Problem to work on
Search the records for "have" and copy each line that holds it.

*** Opening Dataset entries ***

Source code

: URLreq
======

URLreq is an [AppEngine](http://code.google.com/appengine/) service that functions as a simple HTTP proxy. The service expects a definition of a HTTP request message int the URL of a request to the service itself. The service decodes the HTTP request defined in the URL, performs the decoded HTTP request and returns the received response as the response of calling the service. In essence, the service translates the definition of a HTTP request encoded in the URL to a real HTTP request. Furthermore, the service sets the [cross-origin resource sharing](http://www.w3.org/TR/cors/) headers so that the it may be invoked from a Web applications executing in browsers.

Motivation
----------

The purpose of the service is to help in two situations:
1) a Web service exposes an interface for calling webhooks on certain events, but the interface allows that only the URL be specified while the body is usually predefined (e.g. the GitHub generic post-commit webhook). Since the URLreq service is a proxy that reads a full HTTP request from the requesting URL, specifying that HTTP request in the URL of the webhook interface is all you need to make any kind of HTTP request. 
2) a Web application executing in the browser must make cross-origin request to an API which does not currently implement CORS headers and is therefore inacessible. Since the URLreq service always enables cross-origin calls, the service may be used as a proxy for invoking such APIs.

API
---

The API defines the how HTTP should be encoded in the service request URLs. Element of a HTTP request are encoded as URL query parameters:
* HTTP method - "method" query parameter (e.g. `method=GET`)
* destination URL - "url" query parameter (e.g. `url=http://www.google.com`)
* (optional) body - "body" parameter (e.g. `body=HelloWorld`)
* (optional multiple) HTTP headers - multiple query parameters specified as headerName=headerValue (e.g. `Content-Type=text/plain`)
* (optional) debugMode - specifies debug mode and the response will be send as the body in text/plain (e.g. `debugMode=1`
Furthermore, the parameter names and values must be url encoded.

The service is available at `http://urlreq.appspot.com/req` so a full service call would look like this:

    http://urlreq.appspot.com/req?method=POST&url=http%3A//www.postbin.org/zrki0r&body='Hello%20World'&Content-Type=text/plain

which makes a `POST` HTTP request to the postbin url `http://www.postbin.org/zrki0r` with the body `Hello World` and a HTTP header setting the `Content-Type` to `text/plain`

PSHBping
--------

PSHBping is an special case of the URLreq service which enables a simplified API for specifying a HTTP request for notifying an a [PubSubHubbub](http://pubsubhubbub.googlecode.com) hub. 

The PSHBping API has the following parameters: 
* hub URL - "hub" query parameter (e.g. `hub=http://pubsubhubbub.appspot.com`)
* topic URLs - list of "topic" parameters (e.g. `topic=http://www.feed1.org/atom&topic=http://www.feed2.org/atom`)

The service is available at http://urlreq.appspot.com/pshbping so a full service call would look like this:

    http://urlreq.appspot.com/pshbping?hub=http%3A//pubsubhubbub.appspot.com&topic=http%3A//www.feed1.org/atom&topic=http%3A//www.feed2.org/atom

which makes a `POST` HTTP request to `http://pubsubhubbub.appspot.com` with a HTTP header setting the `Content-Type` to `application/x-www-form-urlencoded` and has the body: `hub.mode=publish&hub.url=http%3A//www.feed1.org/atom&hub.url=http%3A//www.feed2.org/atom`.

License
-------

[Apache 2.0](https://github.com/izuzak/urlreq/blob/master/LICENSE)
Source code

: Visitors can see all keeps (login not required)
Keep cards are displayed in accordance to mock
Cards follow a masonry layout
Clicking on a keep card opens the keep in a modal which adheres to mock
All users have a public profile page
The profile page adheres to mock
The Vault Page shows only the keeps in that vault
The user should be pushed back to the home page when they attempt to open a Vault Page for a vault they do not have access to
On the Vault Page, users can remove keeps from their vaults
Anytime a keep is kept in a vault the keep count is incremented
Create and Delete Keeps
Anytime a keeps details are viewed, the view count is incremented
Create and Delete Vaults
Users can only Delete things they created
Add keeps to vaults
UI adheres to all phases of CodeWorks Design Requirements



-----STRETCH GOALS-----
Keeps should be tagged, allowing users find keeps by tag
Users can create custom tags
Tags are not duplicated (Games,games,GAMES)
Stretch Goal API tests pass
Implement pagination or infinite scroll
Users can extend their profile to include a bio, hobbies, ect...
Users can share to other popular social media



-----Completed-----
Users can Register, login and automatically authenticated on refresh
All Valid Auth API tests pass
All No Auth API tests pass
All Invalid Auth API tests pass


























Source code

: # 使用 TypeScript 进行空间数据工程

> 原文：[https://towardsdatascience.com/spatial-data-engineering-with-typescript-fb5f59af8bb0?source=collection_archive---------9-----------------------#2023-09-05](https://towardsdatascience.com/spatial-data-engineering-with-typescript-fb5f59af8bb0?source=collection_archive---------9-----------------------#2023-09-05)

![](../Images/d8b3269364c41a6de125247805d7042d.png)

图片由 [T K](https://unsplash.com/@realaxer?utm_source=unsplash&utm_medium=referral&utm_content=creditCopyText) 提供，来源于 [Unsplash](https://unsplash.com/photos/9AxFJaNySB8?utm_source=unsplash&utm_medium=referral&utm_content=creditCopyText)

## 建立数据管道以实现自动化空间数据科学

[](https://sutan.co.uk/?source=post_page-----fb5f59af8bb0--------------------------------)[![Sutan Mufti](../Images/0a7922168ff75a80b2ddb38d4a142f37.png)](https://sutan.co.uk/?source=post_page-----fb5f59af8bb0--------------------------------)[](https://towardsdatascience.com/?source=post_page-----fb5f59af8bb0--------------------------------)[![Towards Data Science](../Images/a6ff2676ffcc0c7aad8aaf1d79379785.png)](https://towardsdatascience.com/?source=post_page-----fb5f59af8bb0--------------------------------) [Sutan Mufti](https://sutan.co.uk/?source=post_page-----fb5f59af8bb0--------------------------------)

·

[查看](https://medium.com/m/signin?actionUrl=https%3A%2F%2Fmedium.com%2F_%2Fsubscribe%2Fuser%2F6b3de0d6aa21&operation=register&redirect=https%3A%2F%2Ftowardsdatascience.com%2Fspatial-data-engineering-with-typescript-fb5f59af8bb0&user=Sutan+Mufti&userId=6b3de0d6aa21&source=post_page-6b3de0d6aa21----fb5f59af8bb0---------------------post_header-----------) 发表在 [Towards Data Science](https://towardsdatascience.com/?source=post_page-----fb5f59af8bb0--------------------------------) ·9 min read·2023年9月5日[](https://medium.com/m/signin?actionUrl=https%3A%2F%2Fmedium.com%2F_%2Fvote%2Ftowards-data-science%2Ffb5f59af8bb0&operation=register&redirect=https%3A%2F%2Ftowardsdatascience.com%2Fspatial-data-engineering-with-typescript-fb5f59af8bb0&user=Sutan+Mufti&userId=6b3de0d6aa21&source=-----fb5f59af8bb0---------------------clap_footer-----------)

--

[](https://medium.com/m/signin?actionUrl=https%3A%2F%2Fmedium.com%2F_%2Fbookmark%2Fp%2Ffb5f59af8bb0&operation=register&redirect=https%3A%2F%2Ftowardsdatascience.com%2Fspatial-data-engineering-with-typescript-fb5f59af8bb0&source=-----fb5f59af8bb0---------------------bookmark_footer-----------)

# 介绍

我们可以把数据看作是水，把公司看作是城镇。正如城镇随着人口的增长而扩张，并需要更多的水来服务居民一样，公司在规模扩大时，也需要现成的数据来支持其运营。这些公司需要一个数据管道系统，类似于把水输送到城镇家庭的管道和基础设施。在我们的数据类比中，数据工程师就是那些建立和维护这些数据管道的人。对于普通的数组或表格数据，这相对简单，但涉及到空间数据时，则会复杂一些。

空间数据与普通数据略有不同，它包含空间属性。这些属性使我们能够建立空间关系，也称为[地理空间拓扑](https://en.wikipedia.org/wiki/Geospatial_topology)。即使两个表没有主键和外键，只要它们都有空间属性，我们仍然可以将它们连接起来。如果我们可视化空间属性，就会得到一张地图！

*** Closing Dataset entries ***

Written solution
All users have a public profile page
The user should be pushed back to the home page when they attempt to open a Vault Page for a vault they do not have access to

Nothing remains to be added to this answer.